Counter-intuitively, it’s probably easiest to understand the conditions where the distribution won’t be found:
Sequential numbers: Any sets of numbers which form a consecutive or formulaic pattern will not work, e.g. invoice numbers, dates. This is because these data sets can, and probably will, have arbitrary cut-offs, starting points, end-points. There is no reason why a list of invoice numbers can’t start at ‘2...’ or ‘3...’ or always start with a ‘2002...’
Max/min conditions: If the number set has limits and thresholds it can skew the distribution. For example, if you asked people to ‘pick a number between 150-550’, you would not get a Benford’s Law distribution
Artificial clusters: Sometimes humans like to make their life easy and measure things with convenient scales. Take human height as an example. The average UK woman is 162 cm tall, with very few being under 100cm or over 199cm and none being over 299cm
Human bias: Data created by human decision making can carry inherent biases. For example, humans are influenced by price thresholds when making purchasing decisions, which is why many prices are £x.99. This is also true when humans pick ‘random’ numbers, where people will disproportionately choose 3 or 7 when picking a number between 1-10
‘Building block’ numbers: Some recorded numbers are the result of combining other numbers. If you were looking at the distribution of leading digits of bets in a poker competition, the results might not follow a Benford’s Law distribution because each bet is built up from fixed chip values. If the smallest chip size is $25, bets of $10, $20 and $30 would be impossible. Another example might be a fast food restaurant with a small menu, where there are relatively few combinations of items that can form a transaction value.
How can I use Benford’s Law?
When it was initially discovered in the 19th century and rediscovered in the mid-20th century, Benford’s Law was filed away under ‘interesting but not useful’. In the pre-computer era, data collection and analysis was slow and painful.
Today, it is extremely straightforward to check whether a dataset has a Benford’s Law distribution of leading digits. I think that Benford’s Law is an incredibly useful tool that can quickly help you understand the characteristics of a data set and identify hidden biases.
The most common uses of Benford’s Law in data and analytics are:
Fraud: Benford’s Law became fashionable again when people realised its use in fraud detection. This follows from the human bias point made above where humans will make strange decisions when choosing ‘random’ numbers.
When I was in forensic accounting, we used Benford’s Law to sense check accounting software entries. If large numbers of transactions had been entered ‘randomly’ by a human there would be a distinct divergence away from a Benford’s Law distribution.
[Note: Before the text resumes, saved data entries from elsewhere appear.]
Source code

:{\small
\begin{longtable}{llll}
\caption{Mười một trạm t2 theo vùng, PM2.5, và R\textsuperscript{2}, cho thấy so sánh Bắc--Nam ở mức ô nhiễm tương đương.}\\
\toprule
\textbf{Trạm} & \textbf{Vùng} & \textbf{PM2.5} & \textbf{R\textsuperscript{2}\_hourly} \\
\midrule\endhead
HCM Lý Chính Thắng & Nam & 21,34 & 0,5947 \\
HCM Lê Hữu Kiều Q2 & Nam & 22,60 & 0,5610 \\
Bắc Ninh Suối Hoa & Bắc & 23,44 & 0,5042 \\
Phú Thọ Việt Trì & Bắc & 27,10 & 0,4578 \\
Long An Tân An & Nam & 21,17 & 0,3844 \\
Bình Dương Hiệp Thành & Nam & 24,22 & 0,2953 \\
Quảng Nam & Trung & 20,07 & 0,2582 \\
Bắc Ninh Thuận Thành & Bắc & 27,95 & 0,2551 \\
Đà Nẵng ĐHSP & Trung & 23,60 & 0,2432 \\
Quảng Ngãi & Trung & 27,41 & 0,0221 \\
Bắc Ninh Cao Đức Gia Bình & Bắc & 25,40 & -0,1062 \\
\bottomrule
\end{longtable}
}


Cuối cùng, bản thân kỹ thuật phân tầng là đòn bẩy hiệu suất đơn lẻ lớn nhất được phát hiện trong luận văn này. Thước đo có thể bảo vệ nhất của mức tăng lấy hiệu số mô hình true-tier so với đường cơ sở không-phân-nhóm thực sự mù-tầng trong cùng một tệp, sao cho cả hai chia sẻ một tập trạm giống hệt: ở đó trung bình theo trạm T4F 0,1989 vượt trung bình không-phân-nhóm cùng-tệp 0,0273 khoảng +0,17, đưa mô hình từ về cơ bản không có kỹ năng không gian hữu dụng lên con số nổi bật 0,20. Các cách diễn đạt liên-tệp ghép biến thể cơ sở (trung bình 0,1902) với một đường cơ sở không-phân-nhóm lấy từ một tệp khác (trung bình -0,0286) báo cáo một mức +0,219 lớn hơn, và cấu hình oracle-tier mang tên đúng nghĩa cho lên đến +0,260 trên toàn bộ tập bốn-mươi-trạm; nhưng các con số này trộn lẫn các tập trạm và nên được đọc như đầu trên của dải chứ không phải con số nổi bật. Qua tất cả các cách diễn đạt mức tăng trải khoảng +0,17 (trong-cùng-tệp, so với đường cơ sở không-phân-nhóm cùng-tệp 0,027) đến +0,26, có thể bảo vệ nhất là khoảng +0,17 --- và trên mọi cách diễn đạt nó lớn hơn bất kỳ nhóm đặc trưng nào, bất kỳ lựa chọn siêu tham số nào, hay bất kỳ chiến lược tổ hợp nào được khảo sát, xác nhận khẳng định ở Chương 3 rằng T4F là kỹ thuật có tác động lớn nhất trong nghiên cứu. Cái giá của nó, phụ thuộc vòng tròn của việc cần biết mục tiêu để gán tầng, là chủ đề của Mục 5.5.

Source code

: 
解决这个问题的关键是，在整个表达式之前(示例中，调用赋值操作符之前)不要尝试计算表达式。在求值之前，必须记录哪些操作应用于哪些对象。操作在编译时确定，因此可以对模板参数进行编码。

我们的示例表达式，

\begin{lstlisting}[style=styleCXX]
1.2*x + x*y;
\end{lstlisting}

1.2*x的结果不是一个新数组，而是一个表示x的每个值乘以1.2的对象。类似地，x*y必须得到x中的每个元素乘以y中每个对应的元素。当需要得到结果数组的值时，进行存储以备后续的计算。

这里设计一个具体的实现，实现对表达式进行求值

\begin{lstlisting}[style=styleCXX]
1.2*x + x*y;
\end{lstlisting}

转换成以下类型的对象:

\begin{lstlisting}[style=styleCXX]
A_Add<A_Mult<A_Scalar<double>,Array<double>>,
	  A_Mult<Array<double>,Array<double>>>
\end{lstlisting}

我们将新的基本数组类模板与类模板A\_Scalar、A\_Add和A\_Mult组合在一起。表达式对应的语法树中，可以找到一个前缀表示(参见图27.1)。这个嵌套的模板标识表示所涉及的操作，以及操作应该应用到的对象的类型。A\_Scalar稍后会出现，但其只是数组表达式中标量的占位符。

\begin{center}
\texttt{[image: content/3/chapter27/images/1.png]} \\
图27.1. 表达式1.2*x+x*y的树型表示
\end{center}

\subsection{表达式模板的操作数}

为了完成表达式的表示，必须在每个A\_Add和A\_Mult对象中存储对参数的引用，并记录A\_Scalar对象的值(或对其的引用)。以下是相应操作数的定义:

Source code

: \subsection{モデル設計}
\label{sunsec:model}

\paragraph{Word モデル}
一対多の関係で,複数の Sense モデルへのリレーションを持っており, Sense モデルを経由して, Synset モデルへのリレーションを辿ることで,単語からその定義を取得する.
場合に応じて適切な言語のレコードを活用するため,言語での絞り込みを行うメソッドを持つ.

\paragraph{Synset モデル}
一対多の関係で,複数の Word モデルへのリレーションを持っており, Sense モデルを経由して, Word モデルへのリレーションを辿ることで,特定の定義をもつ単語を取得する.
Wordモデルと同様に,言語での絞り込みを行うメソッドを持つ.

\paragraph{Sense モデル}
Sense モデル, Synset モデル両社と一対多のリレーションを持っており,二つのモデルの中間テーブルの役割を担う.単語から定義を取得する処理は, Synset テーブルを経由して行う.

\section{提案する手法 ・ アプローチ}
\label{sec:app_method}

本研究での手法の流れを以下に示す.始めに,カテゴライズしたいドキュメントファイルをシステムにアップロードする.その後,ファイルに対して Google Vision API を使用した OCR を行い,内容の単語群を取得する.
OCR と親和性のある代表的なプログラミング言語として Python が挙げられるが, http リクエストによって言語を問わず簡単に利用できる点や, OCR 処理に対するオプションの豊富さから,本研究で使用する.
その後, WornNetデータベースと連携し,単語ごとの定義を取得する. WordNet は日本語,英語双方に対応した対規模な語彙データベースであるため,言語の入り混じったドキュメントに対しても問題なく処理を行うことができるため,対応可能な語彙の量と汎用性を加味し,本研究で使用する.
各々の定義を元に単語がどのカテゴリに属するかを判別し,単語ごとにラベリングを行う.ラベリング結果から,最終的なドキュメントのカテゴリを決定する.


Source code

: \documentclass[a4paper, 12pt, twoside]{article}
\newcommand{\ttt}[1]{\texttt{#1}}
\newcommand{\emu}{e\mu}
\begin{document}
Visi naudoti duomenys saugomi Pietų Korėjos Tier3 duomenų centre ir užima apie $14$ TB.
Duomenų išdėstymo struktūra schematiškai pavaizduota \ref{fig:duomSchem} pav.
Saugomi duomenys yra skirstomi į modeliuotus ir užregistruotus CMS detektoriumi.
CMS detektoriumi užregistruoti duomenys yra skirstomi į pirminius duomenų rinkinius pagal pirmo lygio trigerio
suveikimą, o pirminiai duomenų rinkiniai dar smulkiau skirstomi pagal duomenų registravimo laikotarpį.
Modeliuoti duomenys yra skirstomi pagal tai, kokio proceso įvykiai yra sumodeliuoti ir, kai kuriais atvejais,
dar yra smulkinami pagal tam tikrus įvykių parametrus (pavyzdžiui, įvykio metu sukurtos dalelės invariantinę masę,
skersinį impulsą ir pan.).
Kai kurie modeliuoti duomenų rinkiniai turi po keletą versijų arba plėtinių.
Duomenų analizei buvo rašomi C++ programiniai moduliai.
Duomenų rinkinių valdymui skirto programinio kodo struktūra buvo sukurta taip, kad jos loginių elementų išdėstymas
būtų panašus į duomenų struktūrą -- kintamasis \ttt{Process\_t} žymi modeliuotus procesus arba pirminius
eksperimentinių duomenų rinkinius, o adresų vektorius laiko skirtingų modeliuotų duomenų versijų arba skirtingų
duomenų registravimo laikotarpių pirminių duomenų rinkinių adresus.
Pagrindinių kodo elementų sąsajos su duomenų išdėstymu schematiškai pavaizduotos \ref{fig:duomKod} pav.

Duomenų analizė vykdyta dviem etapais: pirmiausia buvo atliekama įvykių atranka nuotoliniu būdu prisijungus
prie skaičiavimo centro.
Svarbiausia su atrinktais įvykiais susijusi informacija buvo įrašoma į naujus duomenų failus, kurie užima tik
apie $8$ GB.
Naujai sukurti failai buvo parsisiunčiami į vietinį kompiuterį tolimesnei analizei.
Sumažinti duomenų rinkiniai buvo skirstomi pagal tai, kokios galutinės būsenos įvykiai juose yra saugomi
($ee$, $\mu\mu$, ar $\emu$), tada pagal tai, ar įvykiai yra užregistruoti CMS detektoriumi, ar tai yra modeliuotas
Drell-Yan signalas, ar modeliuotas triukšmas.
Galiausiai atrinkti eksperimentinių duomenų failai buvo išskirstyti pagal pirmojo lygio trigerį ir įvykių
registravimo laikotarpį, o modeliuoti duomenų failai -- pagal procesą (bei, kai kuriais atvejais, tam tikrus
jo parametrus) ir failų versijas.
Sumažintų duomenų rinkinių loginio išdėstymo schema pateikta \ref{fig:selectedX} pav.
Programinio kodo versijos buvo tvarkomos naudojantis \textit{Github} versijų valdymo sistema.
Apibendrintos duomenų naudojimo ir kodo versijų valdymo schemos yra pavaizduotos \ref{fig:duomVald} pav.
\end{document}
This is an example of what the leading digit distribution pattern of a human entered dataset might look like versus Benford’s Law:
Bias: This is the most useful application of Benford’s Law. It can help detect hidden biases in a data set, possibly caused by some of the conditions outlined above under which Benford’s Law won’t work.
This is incredibly useful for data analysis and creating machine learning models because it helps remove unidentified biases from datasets that can lead to a misleading, at best, or fundamentally flawed models.
For example, you take a dataset of credit card transactions and compare the leadingdigit distribution to Benford’s Law. The analysis shows that there is a higher than expected proportion of ‘5’s and ‘6’s as the leading digit of the transactions. On further investigation, you find out that in December 2018 the credit card company ran a promotion for transactions on electronic goods of £500 or above. These transactions are excluded from the model where appropriate.
Benford’s Law, or the ‘leading digit rule’, is a solid combination of being interesting and useful. It's also much more applicable than given credit for.
Not only is it a quick and high level data exploration tool which can help understand a dataset, it can be a robust forensic technique that can be and has been used as legal evidence.
Understanding the characteristics of datasets under which Benson’s Law won’t work is the key to applying and using it in data and analytics.